> _YOUR GOAL_
Please copy every line of the data in which the string "different" appears.

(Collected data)
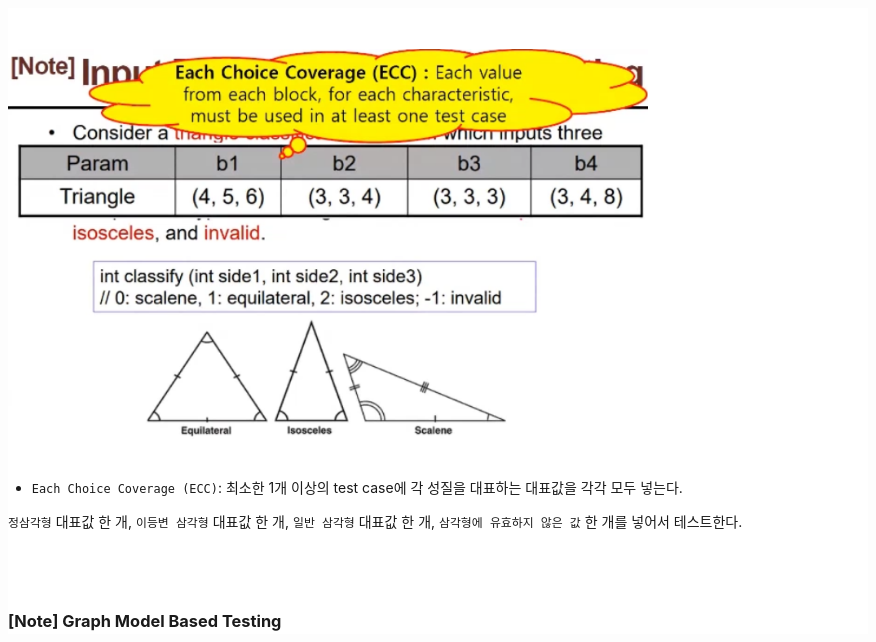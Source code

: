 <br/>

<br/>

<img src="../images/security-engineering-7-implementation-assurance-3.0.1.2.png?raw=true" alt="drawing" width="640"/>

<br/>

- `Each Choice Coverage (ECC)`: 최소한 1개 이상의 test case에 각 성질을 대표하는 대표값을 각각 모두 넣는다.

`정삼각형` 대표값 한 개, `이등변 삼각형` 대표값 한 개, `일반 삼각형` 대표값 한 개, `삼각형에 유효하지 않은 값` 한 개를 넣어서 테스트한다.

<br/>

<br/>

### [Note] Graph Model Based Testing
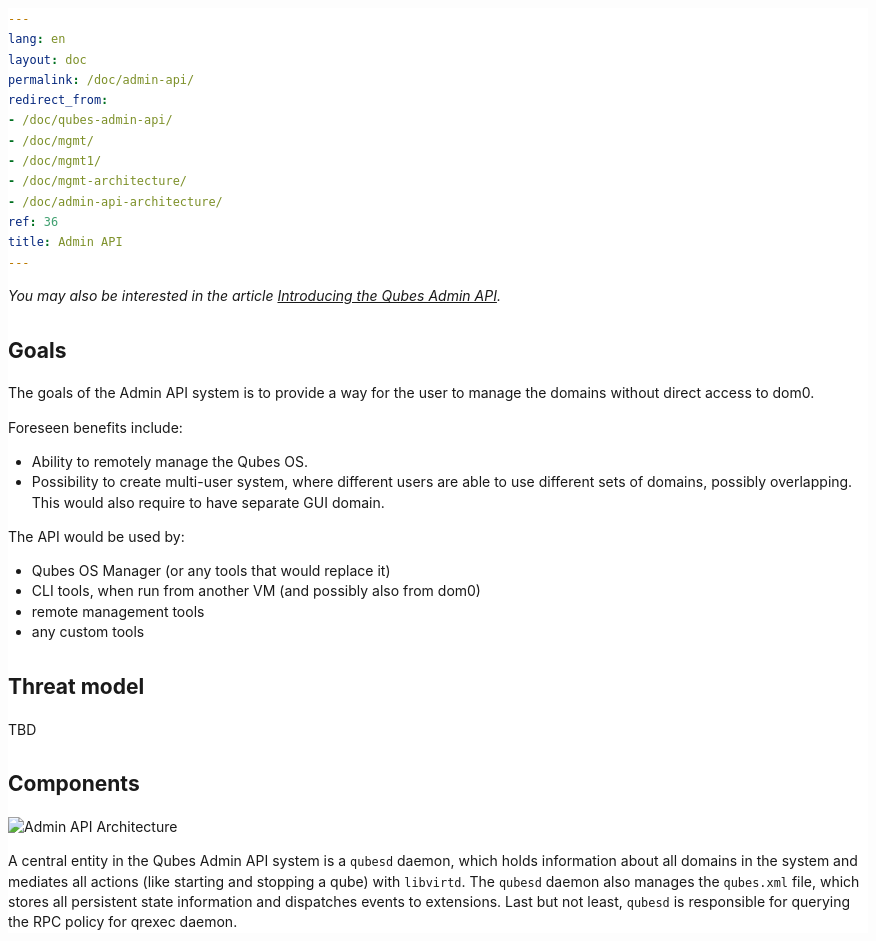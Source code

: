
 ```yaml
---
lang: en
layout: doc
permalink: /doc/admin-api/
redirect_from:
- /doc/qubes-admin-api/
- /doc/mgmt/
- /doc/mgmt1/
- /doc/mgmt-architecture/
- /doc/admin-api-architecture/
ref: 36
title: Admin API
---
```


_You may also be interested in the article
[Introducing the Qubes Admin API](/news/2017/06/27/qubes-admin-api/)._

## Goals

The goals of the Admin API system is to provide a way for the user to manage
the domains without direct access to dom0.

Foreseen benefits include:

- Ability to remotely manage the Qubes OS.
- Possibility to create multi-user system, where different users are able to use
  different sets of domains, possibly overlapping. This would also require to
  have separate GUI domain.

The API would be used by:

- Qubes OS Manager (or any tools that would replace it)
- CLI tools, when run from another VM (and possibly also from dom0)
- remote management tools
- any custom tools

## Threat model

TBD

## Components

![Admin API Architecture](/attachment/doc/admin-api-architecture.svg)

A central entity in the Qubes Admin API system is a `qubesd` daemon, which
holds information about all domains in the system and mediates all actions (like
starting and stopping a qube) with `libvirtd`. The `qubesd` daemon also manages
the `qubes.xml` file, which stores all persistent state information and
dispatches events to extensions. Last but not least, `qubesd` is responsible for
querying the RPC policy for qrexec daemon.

> _TASK SOLUTION_
- Possibility to create multi-user system, where different users are able to use
  different sets of domains, possibly overlapping. This would also require to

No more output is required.